VectorChord and pgvector at a Glance
pgvector is the original Postgres vector extension and now the de facto baseline. It supports HNSW and IVFFlat indexes, runs on every major managed Postgres service (RDS, Aurora, Neon, Supabase, Cloud SQL), and is mature enough that documentation, tutorials, and operational war stories are everywhere. For most teams adding vectors to a relational app, pgvector is the right starting point and often the right ending point too.
VectorChord, from TensorChord, is the second-generation extension built on lessons from pgvecto.rs. It is written in Rust, uses IVF indexes paired with RaBitQ quantization, and targets the workloads where pgvector forces a migration to a dedicated vector DB. Where pgvector aims for ubiquity, VectorChord aims for scale: billion-vector indexes that fit in reasonable memory, with recall that holds up under filters.
Both are open source and both are Postgres-native, so neither forces a second database.

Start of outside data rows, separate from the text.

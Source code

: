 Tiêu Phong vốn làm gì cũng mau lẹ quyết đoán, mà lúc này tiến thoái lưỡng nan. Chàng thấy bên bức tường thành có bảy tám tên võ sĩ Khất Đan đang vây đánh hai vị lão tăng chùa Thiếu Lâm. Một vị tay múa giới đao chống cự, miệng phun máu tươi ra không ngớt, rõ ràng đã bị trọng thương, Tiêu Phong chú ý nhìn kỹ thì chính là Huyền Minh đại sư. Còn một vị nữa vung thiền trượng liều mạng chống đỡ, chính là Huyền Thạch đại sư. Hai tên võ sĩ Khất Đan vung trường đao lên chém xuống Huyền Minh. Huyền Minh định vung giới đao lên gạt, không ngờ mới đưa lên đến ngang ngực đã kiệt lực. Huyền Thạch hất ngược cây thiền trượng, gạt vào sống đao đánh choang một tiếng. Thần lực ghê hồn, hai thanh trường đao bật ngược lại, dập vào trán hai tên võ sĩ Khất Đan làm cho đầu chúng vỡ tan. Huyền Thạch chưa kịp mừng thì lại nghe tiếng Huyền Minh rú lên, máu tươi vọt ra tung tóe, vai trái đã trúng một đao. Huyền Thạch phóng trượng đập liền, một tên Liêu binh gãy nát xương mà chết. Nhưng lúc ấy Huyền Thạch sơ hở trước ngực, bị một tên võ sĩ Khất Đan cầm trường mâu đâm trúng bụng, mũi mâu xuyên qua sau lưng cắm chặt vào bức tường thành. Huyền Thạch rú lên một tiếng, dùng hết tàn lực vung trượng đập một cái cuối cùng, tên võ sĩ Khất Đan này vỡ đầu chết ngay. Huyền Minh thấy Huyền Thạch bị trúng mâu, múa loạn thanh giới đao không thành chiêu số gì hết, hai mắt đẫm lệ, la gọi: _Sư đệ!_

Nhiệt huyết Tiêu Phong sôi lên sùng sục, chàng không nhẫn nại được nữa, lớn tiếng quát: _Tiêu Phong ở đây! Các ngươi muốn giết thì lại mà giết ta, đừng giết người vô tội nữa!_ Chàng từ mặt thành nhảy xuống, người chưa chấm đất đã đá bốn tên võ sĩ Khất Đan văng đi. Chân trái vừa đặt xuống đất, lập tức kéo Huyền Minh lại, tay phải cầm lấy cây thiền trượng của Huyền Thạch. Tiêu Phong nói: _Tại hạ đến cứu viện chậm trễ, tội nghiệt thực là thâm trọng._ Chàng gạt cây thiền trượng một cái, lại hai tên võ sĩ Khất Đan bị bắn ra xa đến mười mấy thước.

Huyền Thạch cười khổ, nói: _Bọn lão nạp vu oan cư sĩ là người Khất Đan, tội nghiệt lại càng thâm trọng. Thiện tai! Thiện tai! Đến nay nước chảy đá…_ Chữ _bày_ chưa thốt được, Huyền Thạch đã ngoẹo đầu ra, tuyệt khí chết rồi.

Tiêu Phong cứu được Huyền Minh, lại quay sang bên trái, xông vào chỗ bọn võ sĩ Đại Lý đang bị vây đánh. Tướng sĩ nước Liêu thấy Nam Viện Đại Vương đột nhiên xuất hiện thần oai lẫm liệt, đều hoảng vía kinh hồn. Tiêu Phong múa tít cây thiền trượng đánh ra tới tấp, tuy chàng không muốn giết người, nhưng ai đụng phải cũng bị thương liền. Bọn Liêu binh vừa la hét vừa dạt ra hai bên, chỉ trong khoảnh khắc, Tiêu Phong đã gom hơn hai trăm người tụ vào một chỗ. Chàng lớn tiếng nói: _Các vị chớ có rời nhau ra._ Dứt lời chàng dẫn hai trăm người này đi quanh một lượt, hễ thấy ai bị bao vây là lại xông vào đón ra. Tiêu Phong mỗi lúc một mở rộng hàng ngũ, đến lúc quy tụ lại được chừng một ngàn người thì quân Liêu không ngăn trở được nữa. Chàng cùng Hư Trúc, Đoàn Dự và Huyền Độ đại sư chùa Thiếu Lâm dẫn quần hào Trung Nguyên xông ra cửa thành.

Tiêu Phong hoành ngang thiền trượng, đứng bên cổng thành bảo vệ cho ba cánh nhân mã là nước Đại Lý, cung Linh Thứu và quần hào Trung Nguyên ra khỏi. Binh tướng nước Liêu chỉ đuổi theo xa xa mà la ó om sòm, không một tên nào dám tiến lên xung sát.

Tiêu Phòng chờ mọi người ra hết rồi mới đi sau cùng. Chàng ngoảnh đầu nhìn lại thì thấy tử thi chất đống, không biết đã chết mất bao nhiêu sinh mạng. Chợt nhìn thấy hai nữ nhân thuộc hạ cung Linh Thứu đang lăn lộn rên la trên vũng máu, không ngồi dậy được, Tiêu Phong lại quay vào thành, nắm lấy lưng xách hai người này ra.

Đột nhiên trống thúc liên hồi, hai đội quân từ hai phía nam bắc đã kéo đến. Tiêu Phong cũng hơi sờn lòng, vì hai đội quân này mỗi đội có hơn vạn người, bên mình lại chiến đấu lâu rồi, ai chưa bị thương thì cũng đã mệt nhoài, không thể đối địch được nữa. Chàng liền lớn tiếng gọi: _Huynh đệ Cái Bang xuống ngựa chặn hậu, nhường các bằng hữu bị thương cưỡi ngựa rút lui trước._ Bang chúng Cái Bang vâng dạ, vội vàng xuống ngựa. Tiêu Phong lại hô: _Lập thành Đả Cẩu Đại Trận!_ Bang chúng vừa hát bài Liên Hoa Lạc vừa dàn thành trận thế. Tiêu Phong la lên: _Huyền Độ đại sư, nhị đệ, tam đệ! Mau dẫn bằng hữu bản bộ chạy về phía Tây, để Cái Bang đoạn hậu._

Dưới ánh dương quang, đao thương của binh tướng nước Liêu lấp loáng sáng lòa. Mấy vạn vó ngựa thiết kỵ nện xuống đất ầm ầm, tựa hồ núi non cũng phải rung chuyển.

The difference is what happens at the scale ceiling — pgvector's curve gets steep where VectorChord's stays flatter.
Performance Ceiling and Recall Behavior
RaBitQ quantization is the technical wedge. Where pgvector's IVFFlat and HNSW implementations either hold full-precision vectors (memory-hungry) or use simpler quantization (recall-degrading), RaBitQ delivers near-full-precision recall at a fraction of the memory cost. For workloads with hundreds of millions to billions of embeddings, that's the difference between fitting on one well-provisioned Postgres instance and requiring a horizontal vector-DB migration.
Filtered search is where the gap widens further. Both extensions support filtering, but VectorChord's index design is more deliberate about staying performant when vector similarity and metadata filters combine — the workload pattern that dominates multi-tenant SaaS and time-windowed retrieval. pgvector handles this acceptably for moderate scale but degrades faster as filter selectivity drops.
At small scale, the difference is invisible. Below ~10M vectors, both extensions are fast enough that the choice does not matter for end-user latency. The interesting question is what shape of workload the team expects to grow into over the next 18 months, not what shape it is in today.
Operations, Ecosystem, and Risk
pgvector wins on ubiquity and ecosystem. Every managed Postgres provider supports it, monitoring tools recognize it, and the community of operators who have deployed it is enormous. Risk is well-understood. For teams that prefer the path with the most well-mapped trail, pgvector remains the safer pick.